Exercise description:
Once you have located the line containing "DeepSeek-R1-Distill-Qwen-7B and Qwen2.5-32B." in the material below, return it exactly along with each line after it through the line containing "the internet, books, code, and".

Material for this exercise below:

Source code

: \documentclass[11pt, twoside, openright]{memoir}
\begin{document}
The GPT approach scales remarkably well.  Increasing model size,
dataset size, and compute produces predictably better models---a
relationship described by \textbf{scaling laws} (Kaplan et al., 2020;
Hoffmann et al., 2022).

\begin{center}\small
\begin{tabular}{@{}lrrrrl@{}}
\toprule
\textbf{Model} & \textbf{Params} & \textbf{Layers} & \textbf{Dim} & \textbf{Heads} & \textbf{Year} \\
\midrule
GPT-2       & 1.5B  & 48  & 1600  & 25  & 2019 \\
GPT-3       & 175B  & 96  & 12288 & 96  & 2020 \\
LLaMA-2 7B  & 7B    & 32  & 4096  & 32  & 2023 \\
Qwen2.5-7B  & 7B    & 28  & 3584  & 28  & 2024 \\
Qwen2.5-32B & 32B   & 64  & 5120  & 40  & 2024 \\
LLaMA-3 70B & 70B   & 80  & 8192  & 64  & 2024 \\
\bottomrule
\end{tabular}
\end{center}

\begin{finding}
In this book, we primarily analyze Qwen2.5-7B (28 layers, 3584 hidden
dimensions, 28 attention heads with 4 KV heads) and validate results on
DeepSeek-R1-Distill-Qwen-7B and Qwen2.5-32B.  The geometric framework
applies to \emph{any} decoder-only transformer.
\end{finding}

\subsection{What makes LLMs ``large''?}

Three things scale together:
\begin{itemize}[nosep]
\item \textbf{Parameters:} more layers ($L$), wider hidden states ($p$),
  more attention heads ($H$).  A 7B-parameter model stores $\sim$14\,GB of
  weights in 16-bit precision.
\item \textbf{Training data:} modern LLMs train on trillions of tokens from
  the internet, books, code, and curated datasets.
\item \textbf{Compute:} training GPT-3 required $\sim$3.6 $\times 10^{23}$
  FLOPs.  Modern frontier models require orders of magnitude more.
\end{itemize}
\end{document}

End of Material for this exercise.

Output:
DeepSeek-R1-Distill-Qwen-7B and Qwen2.5-32B.  The geometric framework
applies to \emph{any} decoder-only transformer.
\end{finding}

\subsection{What makes LLMs ``large''?}

Three things scale together:
\begin{itemize}[nosep]
\item \textbf{Parameters:} more layers ($L$), wider hidden states ($p$),
  more attention heads ($H$).  A 7B-parameter model stores $\sim$14\,GB of
  weights in 16-bit precision.
\item \textbf{Training data:} modern LLMs train on trillions of tokens from
  the internet, books, code, and curated datasets.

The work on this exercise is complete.